Turin, Post-Olympique inférieur

Il arrive, dans une ferme aux portes de Turin, que des familles entières soient expulsées et incarcérées pour vol d’électricité. Au fond, elles avaient elles aussi, comme tant d’autres, un problème de pouvoir d’achat. Mais on parle de familles Rom, ça se comprend.
Il arrive ensuite, aux portes de la prison de Turin, qu’un carabinier commente, dans la veine de ce que sont pour lui des plaisanteries : «les prisons explosent ? Plutôt que l’indulto [remise de peine générale], il faudrait rouvrir les fours». Il parle bien sûr de Roms, ceux de
la ferme, ça se comprend.
Tout comme il arrive que dans les banlieues de Turin, certains jeunes traînent tard le soir (et il n’est pas diffi cile d’imaginer ce qu’ils traînent…) pour frapper les étrangers… et les drogués, ou pour incendier ces maudits camps Roms. Fidèles interprètes de notre temps, ils combattent dans la guerre civile entre pauvres qui plait tant aux gendarmes de l’ordre social et sert si bien à leurs patrons.
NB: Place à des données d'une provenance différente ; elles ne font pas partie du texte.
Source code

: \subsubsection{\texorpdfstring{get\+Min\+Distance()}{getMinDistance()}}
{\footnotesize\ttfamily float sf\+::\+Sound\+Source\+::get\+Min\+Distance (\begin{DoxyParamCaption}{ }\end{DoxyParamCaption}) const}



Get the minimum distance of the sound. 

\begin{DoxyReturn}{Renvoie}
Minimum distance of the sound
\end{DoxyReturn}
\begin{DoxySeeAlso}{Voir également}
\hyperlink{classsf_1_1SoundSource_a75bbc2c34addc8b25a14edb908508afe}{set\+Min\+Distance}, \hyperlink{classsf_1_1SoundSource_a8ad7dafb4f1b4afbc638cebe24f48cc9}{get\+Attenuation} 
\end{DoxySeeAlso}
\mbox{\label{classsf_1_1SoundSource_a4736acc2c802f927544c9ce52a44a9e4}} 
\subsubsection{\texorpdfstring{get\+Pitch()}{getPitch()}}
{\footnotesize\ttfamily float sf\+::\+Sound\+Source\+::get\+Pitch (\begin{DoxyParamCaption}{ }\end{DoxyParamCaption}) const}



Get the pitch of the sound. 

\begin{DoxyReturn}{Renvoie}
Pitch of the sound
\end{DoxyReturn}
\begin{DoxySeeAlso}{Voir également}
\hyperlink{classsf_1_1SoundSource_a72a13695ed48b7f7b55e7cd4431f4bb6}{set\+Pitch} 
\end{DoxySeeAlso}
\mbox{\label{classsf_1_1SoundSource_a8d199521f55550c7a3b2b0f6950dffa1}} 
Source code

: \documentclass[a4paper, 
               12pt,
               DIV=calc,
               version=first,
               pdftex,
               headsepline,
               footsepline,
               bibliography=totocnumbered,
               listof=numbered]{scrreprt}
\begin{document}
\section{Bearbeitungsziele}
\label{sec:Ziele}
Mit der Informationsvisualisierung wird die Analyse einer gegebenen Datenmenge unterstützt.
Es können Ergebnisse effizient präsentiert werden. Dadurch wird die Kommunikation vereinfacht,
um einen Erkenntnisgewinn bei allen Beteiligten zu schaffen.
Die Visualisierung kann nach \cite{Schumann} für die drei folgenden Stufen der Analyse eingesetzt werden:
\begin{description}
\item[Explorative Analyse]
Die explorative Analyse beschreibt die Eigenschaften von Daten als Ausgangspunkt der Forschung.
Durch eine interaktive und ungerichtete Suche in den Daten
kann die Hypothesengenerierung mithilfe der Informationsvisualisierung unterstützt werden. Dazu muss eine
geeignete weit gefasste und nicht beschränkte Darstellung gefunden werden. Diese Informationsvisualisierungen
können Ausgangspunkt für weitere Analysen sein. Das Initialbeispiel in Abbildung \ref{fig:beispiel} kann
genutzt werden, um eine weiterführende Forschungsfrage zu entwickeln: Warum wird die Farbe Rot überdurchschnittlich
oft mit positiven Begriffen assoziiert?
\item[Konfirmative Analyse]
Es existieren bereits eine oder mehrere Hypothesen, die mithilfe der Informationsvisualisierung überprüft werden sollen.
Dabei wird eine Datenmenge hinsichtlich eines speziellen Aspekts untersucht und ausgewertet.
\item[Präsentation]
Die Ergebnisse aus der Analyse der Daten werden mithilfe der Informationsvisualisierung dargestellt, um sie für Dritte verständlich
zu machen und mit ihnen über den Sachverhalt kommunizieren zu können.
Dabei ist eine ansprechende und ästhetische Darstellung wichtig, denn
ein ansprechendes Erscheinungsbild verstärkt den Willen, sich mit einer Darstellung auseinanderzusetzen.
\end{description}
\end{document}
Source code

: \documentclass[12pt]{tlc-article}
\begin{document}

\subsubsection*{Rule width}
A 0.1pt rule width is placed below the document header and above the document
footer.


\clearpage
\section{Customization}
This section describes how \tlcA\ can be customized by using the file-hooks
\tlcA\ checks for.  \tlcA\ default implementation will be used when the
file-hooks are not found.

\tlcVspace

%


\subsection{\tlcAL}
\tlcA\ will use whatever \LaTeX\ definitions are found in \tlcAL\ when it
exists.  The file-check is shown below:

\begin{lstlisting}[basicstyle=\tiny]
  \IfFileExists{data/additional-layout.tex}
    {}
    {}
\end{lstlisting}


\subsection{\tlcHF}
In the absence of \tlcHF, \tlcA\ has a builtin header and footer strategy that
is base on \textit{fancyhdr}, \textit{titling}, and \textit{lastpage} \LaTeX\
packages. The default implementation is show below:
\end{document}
De temps en temps, il arrive aussi que d’autres jeunes s’organisent pour s’opposer aux racistes : dans les rédactions de leurs journaux, sous le chapiteau d’un marché, en partance pour un voyage organisé. A la guerre civile entre pauvres, ils préfèrent combattre maintenant dans la guerre sociale contre les responsables du désastre dans lequel nous nous précipitons, prêts aussi à prendre le risque lointain d’une révolution, un jour…
Il arrive de temps en temps que la police accomplisse son devoir, et que cinq de ces impudents antiracistes soient mis en examen, deux incarcérés puis libérés avec pointage quotidien et qu’un se trouve toujours en prison. Les racistes, émus, disent merci.
Un maire médiocre déclare : «Ceux qui agissent et pensent comme cela sont indignes de faire partie de la communauté» et sont «opposés aux normes les plus élémentaires de respect et de civilité». Il parle ainsi, et on ne comprend pas de quoi il parle.
Un médiocre juge du parquet de Turin écrit ensuite que ces jeunes «démontrent une totale infl uençabilité et sujétion par rapport à un sens d’appartenance mal interprété, à l’intérieur duquel s’inscrivent des actions délictuelles». Le juge écrit ainsi, et on ne comprend pas de quoi il parle.
Et le même juge écrit encore qu’ «un contact permanent avec les forces de l’ordre peut constituer une sanction adéquate pour éviter la récidive». Ainsi écrit le juge, et on ne comprend pas de quoi il parle.
Mais ses bouts de papier, ceux-là si, on les comprend trop bien. Ce sont ceux qui allument ces fours qui plaisent tant à ses gendarmes, et servent si bien à ses patrons.